L’autore è l’occidentale che va bello tranquillo in Cina convinto che col suo inglese, la sua parlantina il suo “tanto me la cavo” se la caverà, e poi invece scopre che la Cina ti inghiotte, ti tritura e ti sputa senza pensarci due volte. Se non ti adegui, sei morto. Finché non impari a fare “il cinese”, sarai sempre un “lao wai”, poco più di un turista. Se vuoi sopravvivere, meglio calarsi nella parte al più presto.

Il distacco iniziale che ha l’autore nei confronti di questo paese gli permette di scrivere una delle analisi più lucide che abbia mai letto a proposito del comportamento dei cinesi. Quello che per me è sempre stato solo un comportamento diverso dal nostro e a cui mi sarei dovuto adattare per forza di cose, per lui che può vederlo da una certa distanza senza il coinvolgimento emotivo che invece avevo io è questo:

Ecco. Questo è “il cinese”. Il cinese non è cattivo, non è uno stronzo che ti schiaccia per strada, che ti passa davanti in fila, che ti tira una gomitata per prendere una mela sullo scaffale quando ce ne sono altre cento. Non lo fa apposta, il cinese è semplicemente così: non si è nemmeno accorto che ci sei.
I cinesi sono talmente tanti che non hanno tempo di pensare a chi hanno intorno, pensano a ciò che serve loro e tanto basta.

Queste poche frasi mi hanno fatto collegare alcuni fili e capire il perché io appena sbarcato dall’aereo di ritorno dalla Cina abbia sempre rischiato di litigare con qualcuno.
Quando torno in Italia sono più “cattivo”. Sgomito, spingo, sorpasso e mi lancio sugli scaffali come se ci fosse l’ultimo rotolo di carta igienica del mondo. Ho sempre pensato che mi avesse condizionato il traffico, lo smog, il casino e invece il vero motivo è che stavo assorbendo “l’essere cinese in Cina”.

In realtà in Cina non ci sono mai situazioni da apocalisse zombie per cui sia necessario scavalcare, spintonare e passare sopra chiunque. Ogni cosa è perfettamente ordinata e regolamentata, solo che nessuno se ne accorge e… diventa sempre tutto un grandissimo casino.
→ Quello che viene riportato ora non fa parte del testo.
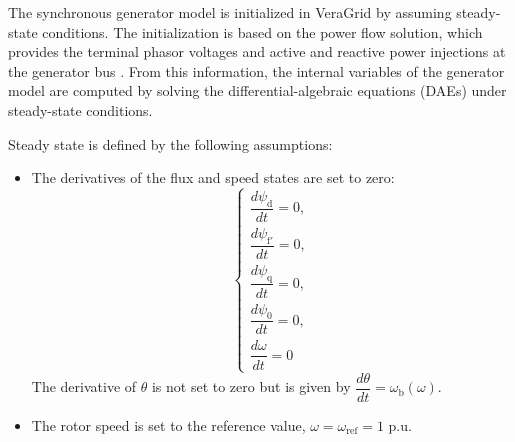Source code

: The synchronous generator model is initialized in VeraGrid by assuming steady-state conditions. The initialization is based on
the power flow solution, which provides the terminal phasor voltages and active and reactive power injections at the generator bus \cite{UPC_2023EMTInitialization}. From this information,
the internal variables of the generator model are computed by solving the differential-algebraic equations (DAEs) under steady-state conditions.

Steady state is defined by the following assumptions:
\begin{itemize}
    \item The derivatives of the flux and speed states are set to zero:
    \begin{equation}
    \begin{cases}
    \dfrac{d \psi_\text{d}}{dt} = 0, \\
    \dfrac{d \psi_{\text{f}'}}{dt} = 0, \\ 
    \dfrac{d \psi_\text{q}}{dt} = 0, \\  
    \dfrac{d \psi_\text{0}}{dt} = 0, \\  
    \dfrac{d \omega}{dt} = 0
    \end{cases}
    \end{equation}
    The derivative of $\theta$ is not set to zero but is given by $\dfrac{d \theta}{dt} = \omega_\text{b} (\omega)$.
    \item The rotor speed is set to the reference value, $\omega = \omega_{\text{ref}} = 1$ p.u.
\end{itemize}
I disastri li trovi quando è necessaria una minima elasticità mentale che in quel paese proprio non hanno idea di cosa sia. Rischi di trovarti davanti a ottimi professionisti, gente che sa fare tutto del proprio lavoro ma che va in crisi quando il POS non funziona e proponi di saldare la stanza in contanti. Lo so che sul foglio del check in c’è scritto “pagamento con carta”, ma se non funziona, basta cambiare il pagamento e tutto a posto, no? E invece no, in Cina se il documento dice una cosa, quella deve essere.
È qui che si diventa cattivi, si sgomita, si urla e si fanno le facce cattive. E tutto si risolve.

Perché i cinesi faranno sì del grande casino, ma non hanno tempo da perdere e una soluzione in qualche modo la si trova sempre, basta solo avere pazienza… e diventare come loro.

L’autore non lo ammette direttamente, ma alla fine, anche lui, senza Cina ora non ci può più stare. Chissà perché, magari anche lui si è preso la “febbre gialla” come in “Bianco fuori giallo dentro“.

Laowài, un pratese in Cina è un libro interessante, si legge velocemente e dà una buona idea di cosa ci si debba aspettare da questo paese entrandoci da vero, autentico Laowai che non sa una mazza.